Hi Scotty, hope you are having a great 2023! I purchased a 2015 Acura TLX about 2 years ago, well that 8 speed DCT tranny is a pile of junk so I traded it for an older larger 2013 Acura RDX with 133K, the engine is spotless and runs great. Are there any known issues with this model? the gen 2. I love Acura but the newer ones on the reliable side seem to be going south thats why I went with a 10 year old model. I am impressed with the power of the 3.5l V6 wow did honda do a good job on that engine! Thanks in advance!
Is that a Generation 1 or Generation 2 RDX?
4 cylinder or 6 cylinder?
He answered both your questions in his original question..
Oh man. I totally missed it.
Also, why was the DCT bad? Performance? Reliability?

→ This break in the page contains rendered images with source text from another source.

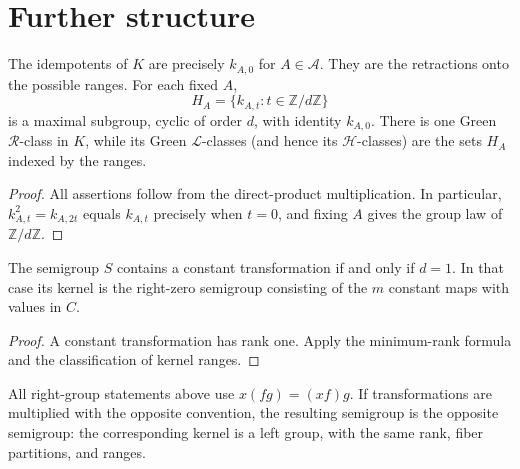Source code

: 
\section{Further structure}
\begin{corollary}
The idempotents of $K$ are precisely $k_{A,0}$ for $A\in\mathcal A$.
They are the retractions onto the possible ranges. For each fixed $A$,
\[
 H_A=\{k_{A,t}:t\in\mathbb{Z}/d\mathbb{Z}\}
\]
is a maximal subgroup, cyclic of order $d$, with identity $k_{A,0}$.
There is one Green $\mathcal R$-class in $K$, while its Green
$\mathcal L$-classes (and hence its $\mathcal H$-classes) are the sets
$H_A$ indexed by the ranges.
\end{corollary}
\begin{proof}
All assertions follow from the direct-product multiplication.
In particular, $k_{A,t}^2=k_{A,2t}$ equals $k_{A,t}$ precisely when
$t=0$, and fixing $A$ gives the group law of $\mathbb{Z}/d\mathbb{Z}$.
\end{proof}

\begin{corollary}
The semigroup $S$ contains a constant transformation if and only if
$d=1$. In that case its kernel is the right-zero semigroup consisting
of the $m$ constant maps with values in $C$.
\end{corollary}
\begin{proof}
A constant transformation has rank one. Apply the minimum-rank formula
and the classification of kernel ranges.
\end{proof}

\begin{remark}
All right-group statements above use $x(fg)=(xf)g$. If transformations
are multiplied with the opposite convention, the resulting semigroup
is the opposite semigroup: the corresponding kernel is a left group,
with the same rank, fiber partitions, and ranges.
\end{remark}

Gen 2, 3.5l 6cylinder and the 8speed DCT is apparently notorious for failures in the TLX. It was drivable, but in normal mode it would shift to a gear and while driving at about 55mph 1500rpm if I pushed it to accelerate it would drop the gear and limp with a flashing CEL, and loss about 90 percent of power with no acceleration at all. When I would pull over to the side of the road, I would shut it off, then turn it back on and it was back to normal. I read Acura forums many complaints of the same exact issue, and the transmission would need to be repaied or replaced. On a 2015, thats just horrible engineering and Iam not spending 5k on a car I just got 2 years ago. Another thing was the downshift, it would feel like someone rear ended me. I don't drive hard at all either. I just hope the RDX is more reliable. It runs smooth and has alot of power.
The only issue I know of with the RDX’s engine is possibly cylinder deactivation. I say possibly, because I know it is an issue for other vehicles that use a similar engine, but I am not so sure about the RDX specifically.
Ok thank you! It runs pretty smooth and I am not one to push the engine hard, I am a daily driver in a flat valley. I have read of no complaints of the transmissions in these RDX's so that eases my mind and I am trying to stick with Honda, minus the newer models as those seem to be over engineered.